## [TASK DIRECTIONS]
Please output the listing exactly as it stands, but omit any images.

## [DATA FOR ANALYSIS]
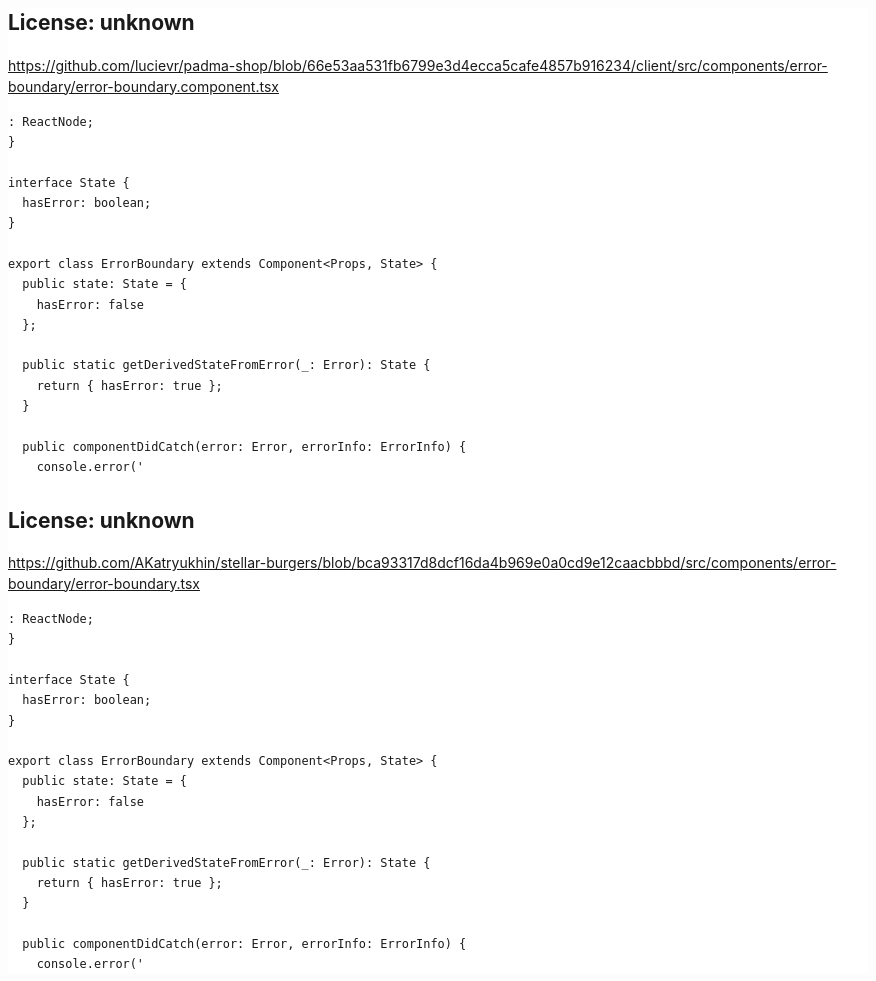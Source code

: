 
## License: unknown
https://github.com/lucievr/padma-shop/blob/66e53aa531fb6799e3d4ecca5cafe4857b916234/client/src/components/error-boundary/error-boundary.component.tsx

```
: ReactNode;
}

interface State {
  hasError: boolean;
}

export class ErrorBoundary extends Component<Props, State> {
  public state: State = {
    hasError: false
  };

  public static getDerivedStateFromError(_: Error): State {
    return { hasError: true };
  }

  public componentDidCatch(error: Error, errorInfo: ErrorInfo) {
    console.error('
```


## License: unknown
https://github.com/AKatryukhin/stellar-burgers/blob/bca93317d8dcf16da4b969e0a0cd9e12caacbbbd/src/components/error-boundary/error-boundary.tsx

```
: ReactNode;
}

interface State {
  hasError: boolean;
}

export class ErrorBoundary extends Component<Props, State> {
  public state: State = {
    hasError: false
  };

  public static getDerivedStateFromError(_: Error): State {
    return { hasError: true };
  }

  public componentDidCatch(error: Error, errorInfo: ErrorInfo) {
    console.error('
```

## [OUTPUT]
Source code

: 
## License: unknown
https://github.com/lucievr/padma-shop/blob/66e53aa531fb6799e3d4ecca5cafe4857b916234/client/src/components/error-boundary/error-boundary.component.tsx

```
: ReactNode;
}

interface State {
  hasError: boolean;
}

export class ErrorBoundary extends Component<Props, State> {
  public state: State = {
    hasError: false
  };

  public static getDerivedStateFromError(_: Error): State {
    return { hasError: true };
  }

  public componentDidCatch(error: Error, errorInfo: ErrorInfo) {
    console.error('
```


## License: unknown
https://github.com/AKatryukhin/stellar-burgers/blob/bca93317d8dcf16da4b969e0a0cd9e12caacbbbd/src/components/error-boundary/error-boundary.tsx

```
: ReactNode;
}

interface State {
  hasError: boolean;
}

export class ErrorBoundary extends Component<Props, State> {
  public state: State = {
    hasError: false
  };

  public static getDerivedStateFromError(_: Error): State {
    return { hasError: true };
  }

  public componentDidCatch(error: Error, errorInfo: ErrorInfo) {
    console.error('
```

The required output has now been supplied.